November 05, 2024
Voters will choose between Vice President Kamala Harris and former President Donald Trump in Tuesday's election, deciding a hard-fought race between two candidates with starkly different plans for the nation's future.
Harris became the Democratic candidate in July after President Joe Biden's exit following his disastrous debate with Trump the prior month. Trump had rolled through the Republican primaries, consolidating his power and influence atop the party with a campaign focused on attacking his opponent's record alongside Biden.
Polls close at 8 p.m.Tuesday and results will be updated in the charts below as they become available. All results are unofficial until certified by election officials.
The outcome of the presidential race is expected to hinge on results in the swing states Pennsylvania, Michigan, Nevada, Arizona, Georgia, Wisconsin and North Carolina. Both candidates and their running mates – Minnesota Gov. Tim Walz for Harris and Sen. JD Vance, of Ohio, for Trump – campaigned heavily in Pennsylvania and other battleground states during the closing weeks of the race.
National polls showed a toss-up between Harris and Trump. RealClearPolitics, an independent media company that tracks an average of national polls, found Trump had a 0.4 percentage point advantage with one week to go before the election.
Democrats have been energized by the pivot to Harris, who shifted the party's messaging to reach different pockets of voters in her bid to become the first woman elected president. The former prosecutor and U.S. senator from California campaigned on delivering relief to middle-class Americans struggling with the rising costs of housing, child care, groceries and health care. Harris also emphasized combating political extremism and defending abortion at the national level to stop the tide of states where access to such care has been restricted since the Supreme Court struck down Roe v. Wade in 2022.
Trump campaigned on a platform targeting illegal immigration, vowing to strengthen the southern border and crack down on undocumented migrants living in the United States. The former president's "America First" agenda includes an economic policy that would raise tariffs on foreign goods with the intent of boosting U.S. manufacturing and energy production. Trump also wants to reassess the nation's longstanding foreign policy commitments to NATO and its role mediating conflicts in the Middle East.

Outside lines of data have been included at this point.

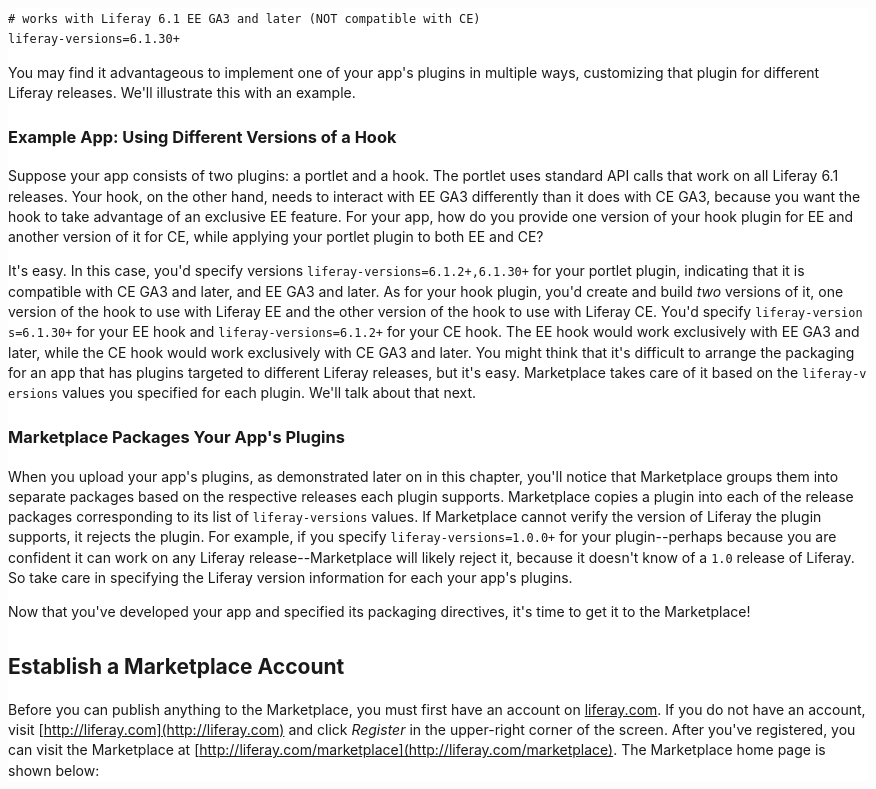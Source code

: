     # works with Liferay 6.1 EE GA3 and later (NOT compatible with CE)
    liferay-versions=6.1.30+

You may find it advantageous to implement one of your app's plugins in multiple
ways, customizing that plugin for different Liferay releases. We'll illustrate
this with an example. 

### Example App: Using Different Versions of a Hook

Suppose your app consists of two plugins: a portlet and a hook. The portlet uses
standard API calls that work on all Liferay 6.1 releases. Your hook, on the
other hand, needs to interact with EE GA3 differently than it does with CE GA3,
because you want the hook to take advantage of an exclusive EE feature. For your
app, how do you provide one version of your hook plugin for EE and another
version of it for CE, while applying your portlet plugin to both EE and CE? 

It's easy. In this case, you'd specify versions
`liferay-versions=6.1.2+,6.1.30+` for your portlet plugin, indicating that it is
compatible with CE GA3 and later, and EE GA3 and later. As for your hook plugin,
you'd create and build *two* versions of it, one version of the hook to use with
Liferay EE and the other version of the hook to use with Liferay CE. You'd
specify `liferay-versions=6.1.30+` for your EE hook and
`liferay-versions=6.1.2+` for your CE hook. The EE hook would work exclusively
with EE GA3 and later, while the CE hook would work exclusively with CE GA3 and
later. You might think that it's difficult to arrange the packaging for an app
that has plugins targeted to different Liferay releases, but it's easy.
Marketplace takes care of it based on the `liferay-versions` values you
specified for each plugin. We'll talk about that next.

### Marketplace Packages Your App's Plugins

When you upload your app's plugins, as demonstrated later on in this chapter,
you'll notice that Marketplace groups them into separate packages based on the
respective releases each plugin supports. Marketplace copies a plugin into each
of the release packages corresponding to its list of `liferay-versions` values.
If Marketplace cannot verify the version of Liferay the plugin supports, it
rejects the plugin. For example, if you specify `liferay-versions=1.0.0+` for
your plugin--perhaps because you are confident it can work on any Liferay
release--Marketplace will likely reject it, because it doesn't know of a `1.0`
release of Liferay. So take care in specifying the Liferay version information
for each your app's plugins. 

Now that you've developed your app and specified its packaging directives, it's
time to get it to the Marketplace! 

## Establish a Marketplace Account

Before you can publish anything to the Marketplace, you must first have an
account on [liferay.com](http://liferay.com). If you do not have an account,
visit [http://liferay.com](http://liferay.com) and click *Register* in the
upper-right corner of the screen. After you've registered, you can visit the
Marketplace at [http://liferay.com/marketplace](http://liferay.com/marketplace).
The Marketplace home page is shown below:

Roughly two-thirds of U.S. adults voted in the 2020 election, aided by the introduction of early voting and mail-in ballots. The turnout was the highest it had been in more than a century, according to estimates by the U.S. Census Bureau and the Pew Research Center. Polling ahead of Tuesday's election indicated that turnout could climb even higher this year. A Reuters/Ipsos poll found 89% of registered Democrats and 93% of registered Republicans said they were completely certain they would vote, compared with 74% of Democrats and 79% of Republicans four years ago.
Another Reuters/Ipsos poll released in October found that Americans ranked immigration, the economy and threats to democracy as the top issues for voters.